### [WHAT YOU SHOULD DO]
Filter the records below down to lines containing "documentclass".

### [DATA TO EXAMINE]
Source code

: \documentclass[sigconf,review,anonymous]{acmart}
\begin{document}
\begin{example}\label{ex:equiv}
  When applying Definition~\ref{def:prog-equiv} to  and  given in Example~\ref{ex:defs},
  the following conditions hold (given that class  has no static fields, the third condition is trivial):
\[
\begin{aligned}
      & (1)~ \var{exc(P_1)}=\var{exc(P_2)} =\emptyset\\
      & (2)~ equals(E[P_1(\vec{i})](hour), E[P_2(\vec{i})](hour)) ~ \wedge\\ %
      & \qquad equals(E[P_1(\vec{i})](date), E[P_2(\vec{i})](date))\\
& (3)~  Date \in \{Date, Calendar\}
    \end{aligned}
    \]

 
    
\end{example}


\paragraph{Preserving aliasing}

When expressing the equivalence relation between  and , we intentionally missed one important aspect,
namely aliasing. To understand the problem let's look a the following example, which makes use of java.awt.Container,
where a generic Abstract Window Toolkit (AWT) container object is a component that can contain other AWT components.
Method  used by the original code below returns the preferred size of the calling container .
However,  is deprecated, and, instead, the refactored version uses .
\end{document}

==

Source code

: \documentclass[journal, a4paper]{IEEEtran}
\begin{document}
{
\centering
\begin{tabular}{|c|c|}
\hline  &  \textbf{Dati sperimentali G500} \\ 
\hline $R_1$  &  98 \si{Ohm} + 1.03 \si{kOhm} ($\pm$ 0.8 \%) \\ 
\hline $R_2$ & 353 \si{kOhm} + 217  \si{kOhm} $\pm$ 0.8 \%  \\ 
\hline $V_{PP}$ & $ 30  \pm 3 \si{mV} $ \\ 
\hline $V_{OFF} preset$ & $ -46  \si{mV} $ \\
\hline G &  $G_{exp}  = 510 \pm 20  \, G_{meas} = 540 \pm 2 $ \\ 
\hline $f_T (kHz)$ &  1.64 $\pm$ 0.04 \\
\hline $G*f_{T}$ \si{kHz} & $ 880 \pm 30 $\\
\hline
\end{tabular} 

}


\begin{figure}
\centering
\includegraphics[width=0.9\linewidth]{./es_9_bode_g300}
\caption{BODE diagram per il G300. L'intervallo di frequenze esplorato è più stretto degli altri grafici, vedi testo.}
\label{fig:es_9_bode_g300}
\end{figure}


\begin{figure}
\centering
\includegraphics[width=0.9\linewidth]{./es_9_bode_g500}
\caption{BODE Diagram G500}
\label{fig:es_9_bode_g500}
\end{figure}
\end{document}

### [RESULT OF THIS TASK]
: \documentclass[sigconf,review,anonymous]{acmart}
: \documentclass[journal, a4paper]{IEEEtran}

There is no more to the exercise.